ORI. The Office of Research Integrity within the Department of Health and Human Services.
PHS. The unit of Public Health Services with the Department of Health and Human Services.
Research. A systematic investigation designed to develop or contribute to generalizable knowledge. The term encompasses basic, applied demonstration and research, as well as research training activities.
Research Integrity Officer (RIO). A person identified by the DO to have primary responsibility for assuring adherence to these procedures.
- (1) Research Misconduct means fabrication, falsification or plagiarism in proposing, performing, or reviewing research, or in reporting research results.
- (a) Fabrication is making up data or results and recording or reporting them.
- (b) Falsification is manipulating research materials, equipment, or processes, or changing or omitting data or results such that the research is not accurately represented in the research record.

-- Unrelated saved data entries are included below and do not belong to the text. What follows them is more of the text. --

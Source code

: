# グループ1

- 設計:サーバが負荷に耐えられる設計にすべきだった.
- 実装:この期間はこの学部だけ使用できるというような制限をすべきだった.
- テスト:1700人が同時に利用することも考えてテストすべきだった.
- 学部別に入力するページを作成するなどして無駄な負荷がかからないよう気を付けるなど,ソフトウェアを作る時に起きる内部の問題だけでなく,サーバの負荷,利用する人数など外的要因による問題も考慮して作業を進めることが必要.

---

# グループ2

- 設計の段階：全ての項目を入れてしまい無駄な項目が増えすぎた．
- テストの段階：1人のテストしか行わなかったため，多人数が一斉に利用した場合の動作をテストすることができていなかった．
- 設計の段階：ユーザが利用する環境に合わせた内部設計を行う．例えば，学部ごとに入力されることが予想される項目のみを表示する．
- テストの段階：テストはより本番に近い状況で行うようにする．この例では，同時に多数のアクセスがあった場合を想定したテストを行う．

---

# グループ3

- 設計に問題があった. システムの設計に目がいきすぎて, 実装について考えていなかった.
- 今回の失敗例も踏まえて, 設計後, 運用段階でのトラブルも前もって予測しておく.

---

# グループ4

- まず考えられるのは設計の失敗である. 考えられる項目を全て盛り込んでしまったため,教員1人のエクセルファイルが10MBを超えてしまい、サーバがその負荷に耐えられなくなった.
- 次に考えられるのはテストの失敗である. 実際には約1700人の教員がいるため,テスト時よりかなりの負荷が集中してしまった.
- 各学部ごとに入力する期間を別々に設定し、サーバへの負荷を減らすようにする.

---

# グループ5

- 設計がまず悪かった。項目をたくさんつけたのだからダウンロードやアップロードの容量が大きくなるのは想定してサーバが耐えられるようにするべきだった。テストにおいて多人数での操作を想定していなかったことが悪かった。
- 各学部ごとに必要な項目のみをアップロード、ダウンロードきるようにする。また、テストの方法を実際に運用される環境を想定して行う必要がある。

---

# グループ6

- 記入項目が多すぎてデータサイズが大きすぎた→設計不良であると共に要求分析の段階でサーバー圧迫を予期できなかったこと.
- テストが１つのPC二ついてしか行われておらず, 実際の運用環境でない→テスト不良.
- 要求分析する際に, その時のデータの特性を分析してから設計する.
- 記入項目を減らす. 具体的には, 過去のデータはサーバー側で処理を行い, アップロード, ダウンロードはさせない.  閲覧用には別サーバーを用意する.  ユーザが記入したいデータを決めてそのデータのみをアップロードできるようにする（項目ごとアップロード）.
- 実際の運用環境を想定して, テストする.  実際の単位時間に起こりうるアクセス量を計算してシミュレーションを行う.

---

- (c) Plagiarism is the appropriation of another person’s ideas, processes, results, or words without giving appropriate credit.

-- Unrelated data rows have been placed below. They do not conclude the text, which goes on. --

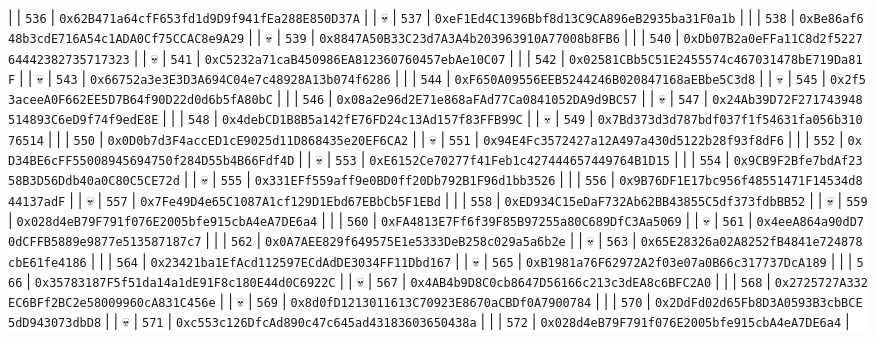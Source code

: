 |  | `536` | `0x62B471a64cfF653fd1d9D9f941fEa288E850D37A` |
| 💀 | `537` | `0xeF1Ed4C1396Bbf8d13C9CA896eB2935ba31F0a1b` |
|  | `538` | `0xBe86af648b3cdE716A54c1ADA0Cf75CCAC8e9A29` |
| 💀 | `539` | `0x8847A50B33C23d7A3A4b203963910A77008b8FB6` |
|  | `540` | `0xDb07B2a0eFFa11C8d2f522764442382735717323` |
| 💀 | `541` | `0xC5232a71caB450986EA812360760457ebAe10C07` |
|  | `542` | `0x02581CBb5C51E2455574c467031478bE719Da81F` |
| 💀 | `543` | `0x66752a3e3E3D3A694C04e7c48928A13b074f6286` |
|  | `544` | `0xF650A09556EEB5244246B020847168aEBbe5C3d8` |
| 💀 | `545` | `0x2f53aceeA0F662EE5D7B64f90D22d0d6b5fA80bC` |
|  | `546` | `0x08a2e96d2E71e868aFAd77Ca0841052DA9d9BC57` |
| 💀 | `547` | `0x24Ab39D72F271743948514893C6eD9f74f9edE8E` |
|  | `548` | `0x4debCD1B8B5a142fE76FD24c13Ad157f83FFB99C` |
| 💀 | `549` | `0x7Bd373d3d787bdf037f1f54631fa056b31076514` |
|  | `550` | `0x0D0b7d3F4accED1cE9025d11D868435e20EF6CA2` |
| 💀 | `551` | `0x94E4Fc3572427a12A497a430d5122b28f93f8dF6` |
|  | `552` | `0xD34BE6cFF55008945694750f284D55b4B66Fdf4D` |
| 💀 | `553` | `0xE6152Ce70277f41Feb1c427444657449764B1D15` |
|  | `554` | `0x9CB9F2Bfe7bdAf2358B3D56Ddb40a0C80C5CE72d` |
| 💀 | `555` | `0x331EFf559aff9e0BD0ff20Db792B1F96d1bb3526` |
|  | `556` | `0x9B76DF1E17bc956f48551471F14534d844137adF` |
| 💀 | `557` | `0x7Fe49D4e65C1087A1cf129D1Ebd67EBbCb5F1EBd` |
|  | `558` | `0xED934C15eDaF732Ab62BB43855C5df373fdbBB52` |
| 💀 | `559` | `0x028d4eB79F791f076E2005bfe915cbA4eA7DE6a4` |
|  | `560` | `0xFA4813E7Ff6f39F85B97255a80C689DfC3Aa5069` |
| 💀 | `561` | `0x4eeA864a90dD70dCFFB5889e9877e513587187c7` |
|  | `562` | `0x0A7AEE829f649575E1e5333DeB258c029a5a6b2e` |
| 💀 | `563` | `0x65E28326a02A8252fB4841e724878cbE61fe4186` |
|  | `564` | `0x23421ba1EfAcd112597ECdAdDE3034FF11Dbd167` |
| 💀 | `565` | `0xB1981a76F62972A2f03e07a0B66c317737DcA189` |
|  | `566` | `0x35783187F5f51da14a1dE91F8c180E44d0C6922C` |
| 💀 | `567` | `0x4AB4b9D8C0cb8647D56166c213c3dEA8c6BFC2A0` |
|  | `568` | `0x2725727A332EC6BFf2BC2e58009960cA831C456e` |
| 💀 | `569` | `0x8d0fD1213011613C70923E8670aCBDf0A7900784` |
|  | `570` | `0x2DdFd02d65Fb8D3A0593B3cbBCE5dD943073dbD8` |
| 💀 | `571` | `0xc553c126DfcAd890c47c645ad43183603650438a` |
|  | `572` | `0x028d4eB79F791f076E2005bfe915cbA4eA7DE6a4` |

- (2) On all campuses, except IUPUI*, Research Misconduct also includes (in addition to those acts specified in paragraph 1 above):
- (a) material failure to comply with applicable federal requirements for protection of researchers, human participants, or the public; or for ensuring the welfare of laboratory animals;
- (b) material failure to disclose all real or perceived conflict of interests; or
- (c) an abuse of confidentiality, such as the use (or release to others) of ideas or preliminary data of others which were given in the expectation of confidentiality, such as those gained from
- (i) access to privileged information through the opportunity for editorial review of manuscripts submitted to journals; and
- (ii) the opportunity for peer review of proposals by external entities or by internal committees such as the Human Subjects Committee, the Institutional Biosafety Committee or other committees through which one gains access to privileged research-related information.
Research Misconduct does not include disputes regarding honest error or honest differences in interpretations or judgments of data, and is not intended to resolve bona fide scientific disagreement or debate. Research misconduct is also not intended to include “authorship” disputes such as complaints about appropriate ranking of co-authors in publications, presentations, or other work, unless the dispute constitutes plagiarism (as defined above).

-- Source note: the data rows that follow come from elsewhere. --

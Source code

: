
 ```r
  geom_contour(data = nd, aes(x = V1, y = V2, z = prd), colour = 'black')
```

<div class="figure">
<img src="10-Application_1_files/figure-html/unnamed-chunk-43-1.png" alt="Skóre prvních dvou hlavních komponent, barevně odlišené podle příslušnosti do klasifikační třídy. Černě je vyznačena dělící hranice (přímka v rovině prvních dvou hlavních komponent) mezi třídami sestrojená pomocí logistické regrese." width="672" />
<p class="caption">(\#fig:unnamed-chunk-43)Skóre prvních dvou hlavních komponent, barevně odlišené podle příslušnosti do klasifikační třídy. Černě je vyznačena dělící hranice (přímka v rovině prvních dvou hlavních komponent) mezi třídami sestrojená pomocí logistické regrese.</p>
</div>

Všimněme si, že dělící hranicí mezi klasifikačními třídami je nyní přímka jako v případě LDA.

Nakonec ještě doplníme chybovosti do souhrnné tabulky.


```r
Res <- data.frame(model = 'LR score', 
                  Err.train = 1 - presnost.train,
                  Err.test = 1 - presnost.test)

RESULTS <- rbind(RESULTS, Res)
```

Research Record. Any data, document, computer file, computer diskette, or any other written or non-written account or object that reasonably may be expected to provide evidence or information regarding the proposed, conducted, or reported research that constitutes the subject of a Charge of Research Misconduct. A Research Record includes, but is not limited to, grant or contract applications, whether funded or unfunded; grant or contract progress and other reports; laboratory notebooks; notes; printed or electronic correspondence; memoranda of telephone calls; videos; photographs; X-ray film; slides; biological materials; computer files and printouts; manuscripts and publications; equipment use logs; laboratory procurement records; animal facility records; human and animal subject protocols; consent forms; medical charts; and patient research files.
Respondent. The person against whom a Charge of Research Misconduct is directed, or the person whose actions are the subject of an Inquiry or Investigation.
RIO. See “Research Integrity Officer.”
Sponsored Programs. Research, training, and instructional projects involving funds, materials, gifts, or other compensation from external entities (including any individual and government agencies) under agreements with the University.
- IUPUI has in place alternative mechanisms for dealing with the types of research misconduct described in paragraphs 2(a), 2(b) and 2(c).